WHAT YOU WILL DO: From the data, copy out every line in which the word "const" appears.

Stored data entries
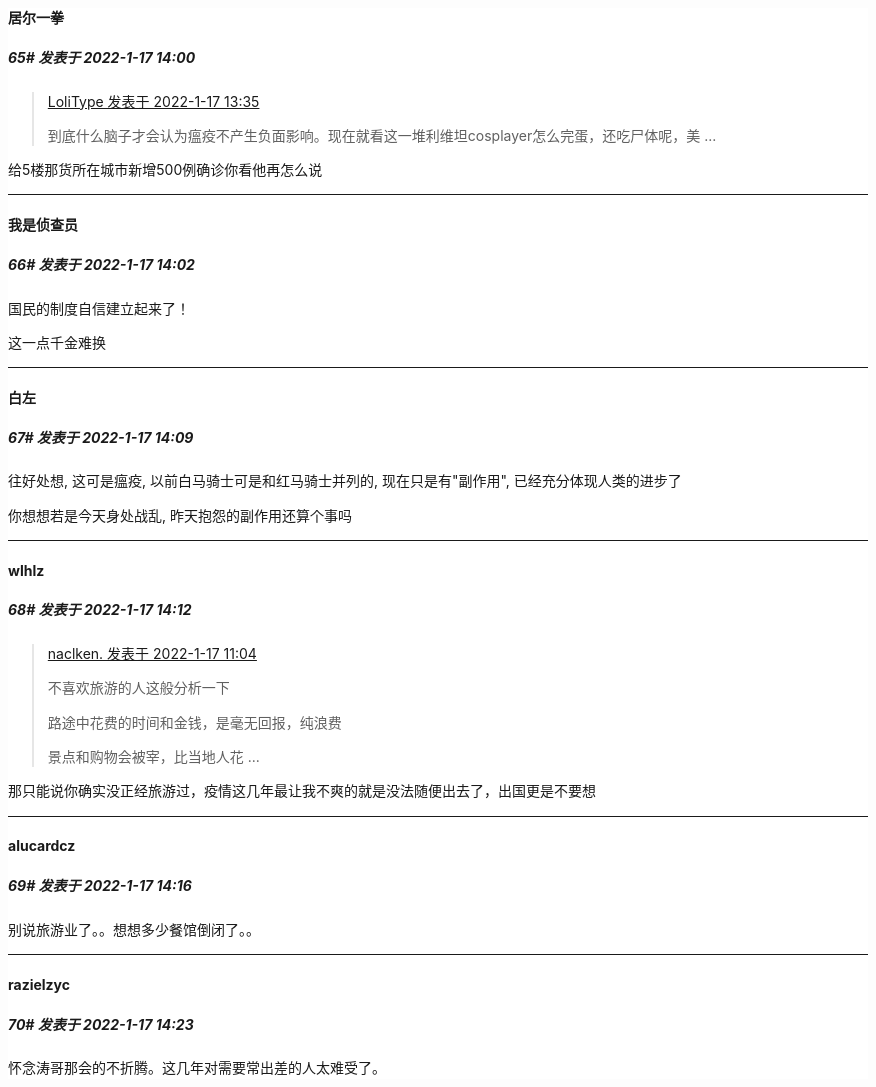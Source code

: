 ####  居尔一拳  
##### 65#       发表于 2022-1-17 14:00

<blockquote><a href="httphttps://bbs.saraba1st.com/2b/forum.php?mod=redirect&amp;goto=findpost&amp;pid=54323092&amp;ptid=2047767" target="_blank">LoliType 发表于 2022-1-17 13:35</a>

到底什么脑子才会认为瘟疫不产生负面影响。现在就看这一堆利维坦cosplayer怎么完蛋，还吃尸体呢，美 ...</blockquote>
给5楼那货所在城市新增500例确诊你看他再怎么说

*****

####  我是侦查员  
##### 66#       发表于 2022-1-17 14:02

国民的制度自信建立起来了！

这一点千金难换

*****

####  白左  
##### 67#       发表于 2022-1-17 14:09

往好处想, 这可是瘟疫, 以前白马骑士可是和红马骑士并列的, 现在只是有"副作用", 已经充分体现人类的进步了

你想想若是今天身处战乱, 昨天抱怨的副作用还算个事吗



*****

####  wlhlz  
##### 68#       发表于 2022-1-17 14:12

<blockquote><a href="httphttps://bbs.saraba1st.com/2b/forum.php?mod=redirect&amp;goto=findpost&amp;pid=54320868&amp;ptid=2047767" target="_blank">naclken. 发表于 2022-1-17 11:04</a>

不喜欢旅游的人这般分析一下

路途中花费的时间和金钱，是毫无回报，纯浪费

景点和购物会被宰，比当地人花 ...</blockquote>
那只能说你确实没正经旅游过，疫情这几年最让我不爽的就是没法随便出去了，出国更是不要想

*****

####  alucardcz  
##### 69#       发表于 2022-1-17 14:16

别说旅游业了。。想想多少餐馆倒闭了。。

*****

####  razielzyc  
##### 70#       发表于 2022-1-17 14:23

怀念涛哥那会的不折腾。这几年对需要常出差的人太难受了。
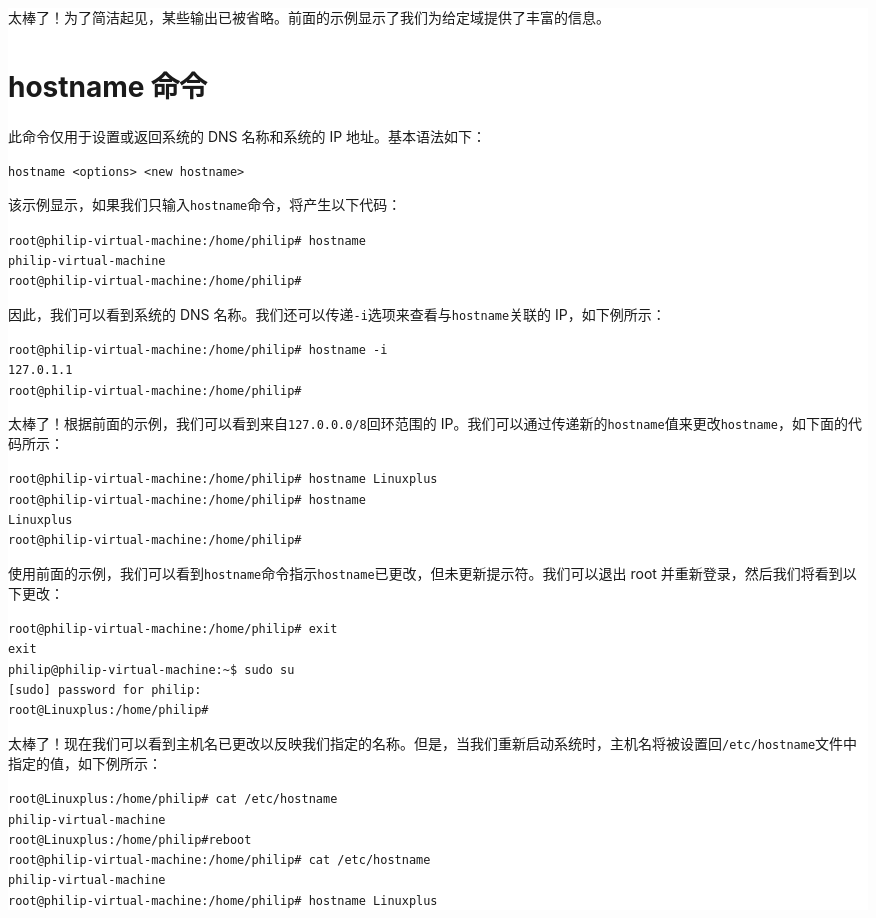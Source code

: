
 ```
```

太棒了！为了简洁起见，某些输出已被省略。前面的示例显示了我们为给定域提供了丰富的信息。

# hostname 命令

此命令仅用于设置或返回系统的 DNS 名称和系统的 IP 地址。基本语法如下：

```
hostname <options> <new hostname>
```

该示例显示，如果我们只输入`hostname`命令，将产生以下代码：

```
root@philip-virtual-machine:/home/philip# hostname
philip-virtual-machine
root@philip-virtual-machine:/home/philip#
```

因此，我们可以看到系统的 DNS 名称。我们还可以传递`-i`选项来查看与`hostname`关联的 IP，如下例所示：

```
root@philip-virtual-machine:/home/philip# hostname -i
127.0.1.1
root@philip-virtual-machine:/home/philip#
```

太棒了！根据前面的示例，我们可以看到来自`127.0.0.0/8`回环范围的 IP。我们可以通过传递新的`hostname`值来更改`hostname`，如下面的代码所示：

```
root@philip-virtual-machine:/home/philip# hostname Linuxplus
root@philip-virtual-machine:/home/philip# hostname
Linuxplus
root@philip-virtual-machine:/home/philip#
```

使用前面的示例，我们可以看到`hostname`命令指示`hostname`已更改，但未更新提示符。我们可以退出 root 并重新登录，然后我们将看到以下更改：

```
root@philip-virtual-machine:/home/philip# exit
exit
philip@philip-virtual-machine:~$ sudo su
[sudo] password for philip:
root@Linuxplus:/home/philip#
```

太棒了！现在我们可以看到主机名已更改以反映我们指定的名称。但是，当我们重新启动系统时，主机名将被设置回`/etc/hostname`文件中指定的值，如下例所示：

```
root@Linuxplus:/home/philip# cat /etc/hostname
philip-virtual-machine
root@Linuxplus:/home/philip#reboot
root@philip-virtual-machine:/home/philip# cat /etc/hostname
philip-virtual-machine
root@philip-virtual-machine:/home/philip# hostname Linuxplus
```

...

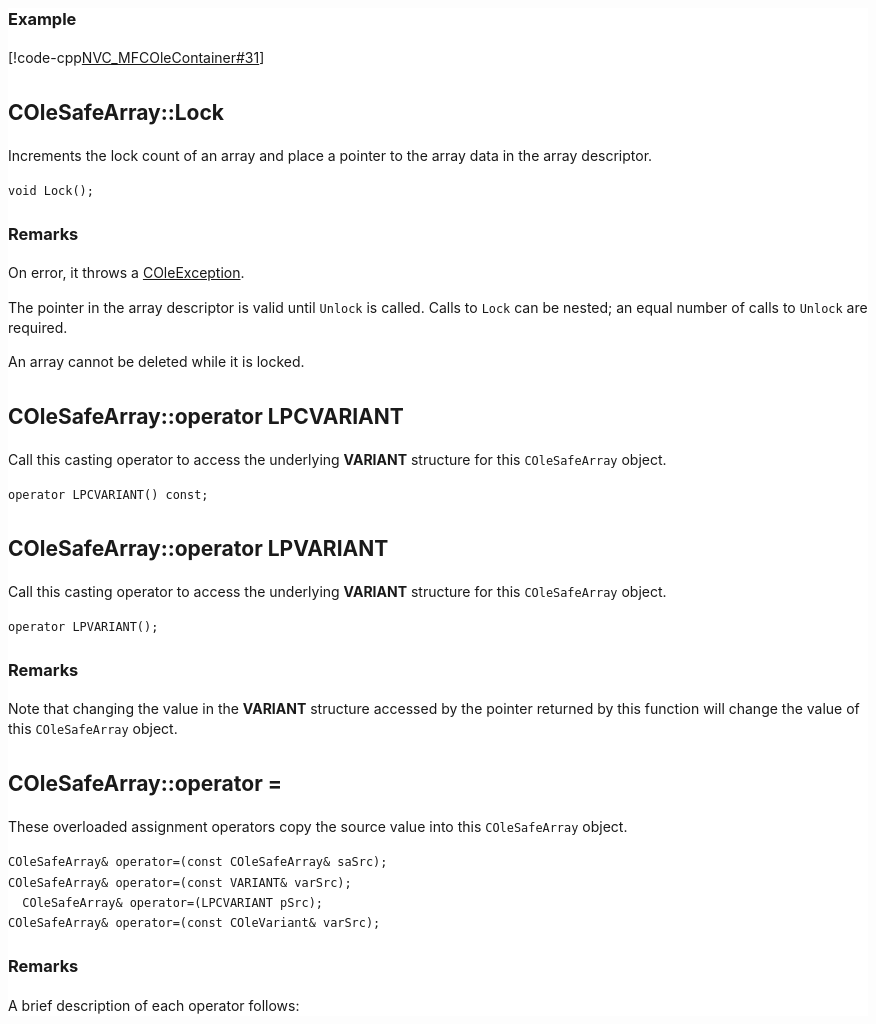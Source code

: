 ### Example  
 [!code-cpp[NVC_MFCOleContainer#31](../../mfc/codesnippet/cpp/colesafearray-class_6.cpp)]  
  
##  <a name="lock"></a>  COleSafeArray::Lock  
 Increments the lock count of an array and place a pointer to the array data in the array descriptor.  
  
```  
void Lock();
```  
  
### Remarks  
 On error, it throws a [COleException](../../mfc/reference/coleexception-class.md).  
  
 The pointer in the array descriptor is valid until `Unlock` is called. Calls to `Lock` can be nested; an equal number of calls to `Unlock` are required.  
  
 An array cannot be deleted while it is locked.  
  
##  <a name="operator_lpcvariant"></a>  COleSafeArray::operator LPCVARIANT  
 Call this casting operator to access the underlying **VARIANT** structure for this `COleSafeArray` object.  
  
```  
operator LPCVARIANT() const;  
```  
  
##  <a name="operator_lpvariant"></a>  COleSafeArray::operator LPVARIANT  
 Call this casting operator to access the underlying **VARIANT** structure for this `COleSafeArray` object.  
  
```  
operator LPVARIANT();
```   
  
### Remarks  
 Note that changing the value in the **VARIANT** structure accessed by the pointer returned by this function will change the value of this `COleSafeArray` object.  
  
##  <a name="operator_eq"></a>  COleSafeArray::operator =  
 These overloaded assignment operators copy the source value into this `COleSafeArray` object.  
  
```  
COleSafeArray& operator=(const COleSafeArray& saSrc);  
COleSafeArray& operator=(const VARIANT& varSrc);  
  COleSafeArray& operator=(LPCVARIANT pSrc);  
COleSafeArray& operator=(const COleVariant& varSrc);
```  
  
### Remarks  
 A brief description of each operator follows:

ANSWER TO THE PROBLEM:
operator LPCVARIANT() const;  
COleSafeArray& operator=(const COleSafeArray& saSrc);  
COleSafeArray& operator=(const VARIANT& varSrc);  
COleSafeArray& operator=(const COleVariant& varSrc);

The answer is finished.